Director: Ashfaque Nipun
Actors: Mosharraf Karim, Mostafizur Noor Imran, Shamol Mawla
Streaming on: Hoichoi
Mohanagar, unlike most crime thrillers, isn’t about catching the criminal. It’s about solving the crime, but not how we conventionally see in such films; it’s about how twisted the protagonist, the office-in-charge Harun (Mosharraf Karim) is. The web series revolves around a high-profile hit-and-run case involving the son of a big politician (Shamol Mawla), and it appears that Harun is helping the rich and the powerful. These kind of screenplays are often worked backwards from the end—the trick is make the deceit as invisible as possible.

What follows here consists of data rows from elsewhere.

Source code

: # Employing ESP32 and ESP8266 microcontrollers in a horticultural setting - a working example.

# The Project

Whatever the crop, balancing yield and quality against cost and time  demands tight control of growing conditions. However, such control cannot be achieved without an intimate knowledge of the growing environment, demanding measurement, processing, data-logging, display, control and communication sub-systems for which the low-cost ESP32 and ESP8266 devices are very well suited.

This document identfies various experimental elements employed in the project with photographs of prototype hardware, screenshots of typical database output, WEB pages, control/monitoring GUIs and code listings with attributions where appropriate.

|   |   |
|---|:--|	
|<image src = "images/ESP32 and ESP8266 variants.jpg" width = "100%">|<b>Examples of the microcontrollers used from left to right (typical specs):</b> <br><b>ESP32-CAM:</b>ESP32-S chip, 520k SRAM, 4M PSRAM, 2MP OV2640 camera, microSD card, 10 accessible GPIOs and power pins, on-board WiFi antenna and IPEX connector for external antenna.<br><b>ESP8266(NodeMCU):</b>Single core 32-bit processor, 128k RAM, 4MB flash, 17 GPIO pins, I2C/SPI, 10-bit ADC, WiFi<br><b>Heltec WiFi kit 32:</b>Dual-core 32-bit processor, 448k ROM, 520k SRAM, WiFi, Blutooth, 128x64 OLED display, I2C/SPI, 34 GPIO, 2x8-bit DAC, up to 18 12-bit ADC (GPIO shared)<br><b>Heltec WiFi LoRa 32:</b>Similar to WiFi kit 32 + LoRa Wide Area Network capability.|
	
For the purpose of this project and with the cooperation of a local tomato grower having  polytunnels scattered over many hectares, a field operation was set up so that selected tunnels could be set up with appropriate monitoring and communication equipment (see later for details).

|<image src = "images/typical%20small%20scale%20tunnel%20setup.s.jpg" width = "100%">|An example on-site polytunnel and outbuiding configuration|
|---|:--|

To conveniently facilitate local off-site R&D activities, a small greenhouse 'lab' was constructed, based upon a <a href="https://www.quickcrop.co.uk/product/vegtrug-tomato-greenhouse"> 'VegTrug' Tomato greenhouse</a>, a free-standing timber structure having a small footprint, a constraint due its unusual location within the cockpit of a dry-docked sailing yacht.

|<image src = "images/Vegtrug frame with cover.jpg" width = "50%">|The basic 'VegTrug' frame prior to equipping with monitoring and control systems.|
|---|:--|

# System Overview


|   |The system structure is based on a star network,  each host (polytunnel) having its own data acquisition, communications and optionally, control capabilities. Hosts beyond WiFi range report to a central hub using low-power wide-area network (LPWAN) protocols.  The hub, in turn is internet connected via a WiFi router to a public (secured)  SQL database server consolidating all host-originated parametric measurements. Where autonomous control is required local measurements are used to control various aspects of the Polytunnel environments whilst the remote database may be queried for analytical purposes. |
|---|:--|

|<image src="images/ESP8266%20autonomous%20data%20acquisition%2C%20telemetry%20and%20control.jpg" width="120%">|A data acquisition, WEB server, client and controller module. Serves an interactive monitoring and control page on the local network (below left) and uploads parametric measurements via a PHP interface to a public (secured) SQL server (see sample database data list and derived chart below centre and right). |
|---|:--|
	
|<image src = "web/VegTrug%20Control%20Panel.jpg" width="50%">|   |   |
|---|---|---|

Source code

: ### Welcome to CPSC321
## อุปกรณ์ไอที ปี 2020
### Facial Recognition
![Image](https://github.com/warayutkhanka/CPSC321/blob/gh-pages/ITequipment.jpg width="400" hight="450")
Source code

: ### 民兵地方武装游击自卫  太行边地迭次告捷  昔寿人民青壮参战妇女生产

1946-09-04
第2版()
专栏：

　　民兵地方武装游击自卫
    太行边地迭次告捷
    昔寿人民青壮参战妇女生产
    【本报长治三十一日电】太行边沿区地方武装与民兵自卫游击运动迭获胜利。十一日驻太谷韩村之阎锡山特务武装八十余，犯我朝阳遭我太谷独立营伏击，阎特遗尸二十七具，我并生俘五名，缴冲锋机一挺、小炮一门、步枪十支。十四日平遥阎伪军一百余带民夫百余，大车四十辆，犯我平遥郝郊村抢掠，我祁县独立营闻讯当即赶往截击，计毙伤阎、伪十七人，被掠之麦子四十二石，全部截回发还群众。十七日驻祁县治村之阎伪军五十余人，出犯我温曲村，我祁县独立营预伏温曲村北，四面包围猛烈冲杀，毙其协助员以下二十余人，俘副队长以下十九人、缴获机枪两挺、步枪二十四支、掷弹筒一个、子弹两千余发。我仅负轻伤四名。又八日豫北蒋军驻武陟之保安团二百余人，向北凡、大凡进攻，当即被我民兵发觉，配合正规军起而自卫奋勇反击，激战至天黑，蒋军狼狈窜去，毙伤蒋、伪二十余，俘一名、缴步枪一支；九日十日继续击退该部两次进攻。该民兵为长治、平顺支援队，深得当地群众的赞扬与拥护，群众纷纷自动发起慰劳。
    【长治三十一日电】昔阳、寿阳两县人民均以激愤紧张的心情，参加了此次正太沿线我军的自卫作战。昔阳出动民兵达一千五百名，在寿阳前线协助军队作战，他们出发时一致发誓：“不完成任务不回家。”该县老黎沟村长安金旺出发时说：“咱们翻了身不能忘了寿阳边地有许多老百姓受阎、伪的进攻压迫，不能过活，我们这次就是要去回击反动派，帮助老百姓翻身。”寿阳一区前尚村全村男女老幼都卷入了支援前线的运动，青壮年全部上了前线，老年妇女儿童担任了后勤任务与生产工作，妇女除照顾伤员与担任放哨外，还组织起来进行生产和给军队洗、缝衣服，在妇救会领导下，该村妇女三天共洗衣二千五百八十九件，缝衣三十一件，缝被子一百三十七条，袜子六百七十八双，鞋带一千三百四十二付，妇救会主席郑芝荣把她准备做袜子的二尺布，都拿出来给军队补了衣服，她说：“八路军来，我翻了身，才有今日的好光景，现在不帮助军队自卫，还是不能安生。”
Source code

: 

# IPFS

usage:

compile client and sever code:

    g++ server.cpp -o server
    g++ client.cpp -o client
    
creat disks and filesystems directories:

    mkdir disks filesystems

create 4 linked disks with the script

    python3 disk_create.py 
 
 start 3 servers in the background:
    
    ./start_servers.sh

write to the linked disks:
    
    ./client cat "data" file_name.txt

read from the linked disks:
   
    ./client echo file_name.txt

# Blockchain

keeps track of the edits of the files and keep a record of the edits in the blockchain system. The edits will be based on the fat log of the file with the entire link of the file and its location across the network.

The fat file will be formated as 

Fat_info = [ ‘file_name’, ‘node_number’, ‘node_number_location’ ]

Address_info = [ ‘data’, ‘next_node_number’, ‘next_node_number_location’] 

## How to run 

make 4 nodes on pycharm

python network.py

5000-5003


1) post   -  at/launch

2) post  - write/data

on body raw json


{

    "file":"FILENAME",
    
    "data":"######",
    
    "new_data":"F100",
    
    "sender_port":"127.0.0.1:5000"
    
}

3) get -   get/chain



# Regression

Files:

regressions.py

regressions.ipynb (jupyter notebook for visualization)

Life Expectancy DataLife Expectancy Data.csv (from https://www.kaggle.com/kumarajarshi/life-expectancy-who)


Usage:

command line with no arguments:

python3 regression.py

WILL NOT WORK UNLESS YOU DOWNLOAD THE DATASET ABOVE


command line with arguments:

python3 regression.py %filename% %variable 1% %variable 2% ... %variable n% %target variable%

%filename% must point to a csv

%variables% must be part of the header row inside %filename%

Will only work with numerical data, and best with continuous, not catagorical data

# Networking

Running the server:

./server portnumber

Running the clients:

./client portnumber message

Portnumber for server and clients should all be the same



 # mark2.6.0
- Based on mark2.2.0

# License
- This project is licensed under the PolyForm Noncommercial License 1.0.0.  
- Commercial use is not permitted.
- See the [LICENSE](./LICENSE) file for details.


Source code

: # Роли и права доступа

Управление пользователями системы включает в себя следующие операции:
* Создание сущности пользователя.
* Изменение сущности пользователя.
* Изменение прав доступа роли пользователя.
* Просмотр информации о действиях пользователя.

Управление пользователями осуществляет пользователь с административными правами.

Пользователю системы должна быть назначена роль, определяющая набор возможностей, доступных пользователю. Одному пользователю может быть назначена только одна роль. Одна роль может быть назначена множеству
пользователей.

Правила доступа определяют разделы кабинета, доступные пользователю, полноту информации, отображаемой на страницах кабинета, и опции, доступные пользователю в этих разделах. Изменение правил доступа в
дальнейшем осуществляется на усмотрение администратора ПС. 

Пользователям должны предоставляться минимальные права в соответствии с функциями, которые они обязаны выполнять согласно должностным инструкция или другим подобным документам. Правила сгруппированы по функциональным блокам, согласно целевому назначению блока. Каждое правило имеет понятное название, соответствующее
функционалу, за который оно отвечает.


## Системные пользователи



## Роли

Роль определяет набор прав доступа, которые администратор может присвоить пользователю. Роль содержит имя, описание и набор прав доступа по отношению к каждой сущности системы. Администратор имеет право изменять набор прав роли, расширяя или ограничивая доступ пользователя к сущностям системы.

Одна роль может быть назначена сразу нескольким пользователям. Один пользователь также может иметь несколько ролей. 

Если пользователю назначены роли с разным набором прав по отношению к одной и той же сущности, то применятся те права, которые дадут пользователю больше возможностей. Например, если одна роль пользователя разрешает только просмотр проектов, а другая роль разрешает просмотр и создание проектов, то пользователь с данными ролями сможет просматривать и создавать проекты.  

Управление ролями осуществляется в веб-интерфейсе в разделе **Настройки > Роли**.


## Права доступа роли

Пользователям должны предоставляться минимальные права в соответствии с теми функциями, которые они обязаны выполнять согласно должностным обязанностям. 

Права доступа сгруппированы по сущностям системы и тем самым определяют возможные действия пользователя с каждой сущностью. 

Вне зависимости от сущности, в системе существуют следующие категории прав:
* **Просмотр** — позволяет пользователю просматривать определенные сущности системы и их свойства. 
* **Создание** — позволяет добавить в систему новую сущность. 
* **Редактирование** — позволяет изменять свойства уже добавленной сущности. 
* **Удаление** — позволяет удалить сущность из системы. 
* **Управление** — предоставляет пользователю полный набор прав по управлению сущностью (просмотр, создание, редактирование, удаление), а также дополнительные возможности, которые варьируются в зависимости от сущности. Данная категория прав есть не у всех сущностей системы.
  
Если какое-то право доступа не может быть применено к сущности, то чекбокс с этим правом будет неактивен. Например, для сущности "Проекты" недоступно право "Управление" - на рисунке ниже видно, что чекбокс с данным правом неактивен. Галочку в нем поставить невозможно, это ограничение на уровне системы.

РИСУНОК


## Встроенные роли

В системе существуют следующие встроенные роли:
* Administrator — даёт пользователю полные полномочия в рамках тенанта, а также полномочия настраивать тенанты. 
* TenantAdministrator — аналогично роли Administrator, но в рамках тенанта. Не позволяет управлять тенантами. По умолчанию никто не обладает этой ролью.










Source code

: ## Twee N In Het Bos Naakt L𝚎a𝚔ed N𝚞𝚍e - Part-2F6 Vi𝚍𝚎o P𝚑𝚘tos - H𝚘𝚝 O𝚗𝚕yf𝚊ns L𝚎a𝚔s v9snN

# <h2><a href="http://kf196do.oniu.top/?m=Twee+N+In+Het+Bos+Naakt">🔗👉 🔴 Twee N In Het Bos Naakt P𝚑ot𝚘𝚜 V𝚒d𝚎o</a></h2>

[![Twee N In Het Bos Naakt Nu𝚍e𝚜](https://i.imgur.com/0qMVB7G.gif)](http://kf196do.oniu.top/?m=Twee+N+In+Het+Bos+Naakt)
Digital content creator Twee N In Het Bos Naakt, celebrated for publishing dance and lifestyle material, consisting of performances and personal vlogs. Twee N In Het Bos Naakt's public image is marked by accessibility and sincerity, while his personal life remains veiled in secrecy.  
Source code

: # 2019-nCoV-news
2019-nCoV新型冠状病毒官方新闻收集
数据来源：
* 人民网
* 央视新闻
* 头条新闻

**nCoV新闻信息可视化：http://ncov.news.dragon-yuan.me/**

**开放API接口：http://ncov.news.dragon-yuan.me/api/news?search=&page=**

Creator, writer, director Ashfaque Nipun does a pretty decent job in keeping us guessing Harun’s real motivations. A good opening scene sets the tone: we see Harun and the rest of his team, including the rookie cop Moloy (a sincere Mostafizur Noor Imran), waiting outside a slum where a criminal-on-the-run is reportedly hiding. Harun decides to go alone, lest too many policemen inadvertently alert the criminal. He finds him with relative ease, and asks him some questions; when he comes out, he tells his men that the information was wrong—the man they are looking for isn’t inside. It could go two ways from here: Harun could either be a genius—with eyes on the bigger picture—or he’s a cop who’s corrupt to the bone. Over the next seven episodes, the series tries it darnedest to confuse us with Harun’s contradictions.
Harun is a fascinating character, wickedly played by Karim, who’s just one of those actors who’s amusing to watch even when he is doing nothing
Unorthodox cops are nothing new in cinema (think of the Prosenjit Chatterjee character in Baishe Shrabon) but Mohanagar pushes it to an extreme by making that the fulcrum of the narrative. Harun is a fascinating character, wickedly played by Karim, who’s just one of those actors who’s amusing to watch even when he is doing nothing; here he’s ruthlessly cruel to the prime suspect one moment and painfully servile in another—it’s tough to read his face. As in all cop movies, he gets a sort of sidekick in the inexperienced, but righteous and straight-thinking Moloy, who he gives life-lessons in the form of lines like, ‘There are two kinds of people you should never lie to…’
This police procedural unfolds at a particular police station in Dhaka over one night, and this setup has its advantages. It narrows down the possibilities of logical gaps that could arise after the climactic reveal—for example, how come a seasoned OC like Harun doesn’t have a reputation? Why do his colleagues not have a clue about his working style? These are questions the next season—promised to us at the end of a cliffhanger ending—will have to answer.
A depressed, gritty “realistic” look, borrowed from the stylebook of mass-produced web series centred on crime, weighs down Mohanagar. It’s completely devoid of any personality…
Meanwhile, season 1 is frustratingly full of its own problems. Mohanagar props up the main act with subplots that don’t make sense and supporting players essayed by actors who display varying degrees of incompetence. A track involving a starlet (who the main accused is dating) and the portrayal of a sensationalistic media comes across as especially shoddy. The show lacks nuance when it comes to presenting a believable picture of the upper crust Bangladeshi society (people in parties say lines like ‘Maal khele man baby hoe jaye’). There is some promise in the subplot about a regular, upwardly mobile youth (Khairul Basar) who gets sucked into the case with no fault of his—in a nice touch, he has an exchange with Moloy, who, it turns out, is from the same ancestral village and the same college; the scene tells me something about contemporary Bangladesh—but it doesn’t cover its grounds and leaves us with logical inconsistencies (for example, you can see that there are other ways for him to get out of the mess, but the show conveniently ignores them).
A depressed, gritty “realistic” look, borrowed from the stylebook of mass-produced web series centred on crime, weighs down Mohanagar. It’s completely devoid of any personality, unlike that other show from Bangladesh, Taqdeer (which displayed a visual flair that stood out). This is a worrying sign. In the last few years, Bangladesh has produced some of the better Bengali works, more original and rooted than the stuff made in Kolkata. However, the problem is that Kolkata is where the money comes from. Mohanagar is produced by Hoichoi, a production house not exactly known for backing creatively risky projects. It was only a matter of time that the mediocrity crept in.